(Saved entries)
--

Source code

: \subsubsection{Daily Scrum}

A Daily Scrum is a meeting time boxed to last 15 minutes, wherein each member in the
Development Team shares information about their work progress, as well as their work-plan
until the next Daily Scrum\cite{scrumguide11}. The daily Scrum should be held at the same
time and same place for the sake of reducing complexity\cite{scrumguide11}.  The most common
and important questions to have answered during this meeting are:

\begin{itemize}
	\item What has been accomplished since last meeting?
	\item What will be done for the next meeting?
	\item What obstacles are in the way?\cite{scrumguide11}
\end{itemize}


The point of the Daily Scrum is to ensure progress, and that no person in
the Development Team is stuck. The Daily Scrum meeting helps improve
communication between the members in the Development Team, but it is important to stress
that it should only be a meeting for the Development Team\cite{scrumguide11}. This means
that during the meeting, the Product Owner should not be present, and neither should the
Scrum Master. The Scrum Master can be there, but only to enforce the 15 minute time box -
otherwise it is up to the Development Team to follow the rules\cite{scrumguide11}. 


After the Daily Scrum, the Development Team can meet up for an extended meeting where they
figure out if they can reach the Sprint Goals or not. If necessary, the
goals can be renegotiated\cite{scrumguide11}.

--

Problem >> The line containing "that during the" marks the start; retype it and each line after it through the end of the records above, exactly.

Exercise solution >>
that during the meeting, the Product Owner should not be present, and neither should the
Scrum Master. The Scrum Master can be there, but only to enforce the 15 minute time box -
otherwise it is up to the Development Team to follow the rules\cite{scrumguide11}. 


After the Daily Scrum, the Development Team can meet up for an extended meeting where they
figure out if they can reach the Sprint Goals or not. If necessary, the
goals can be renegotiated\cite{scrumguide11}.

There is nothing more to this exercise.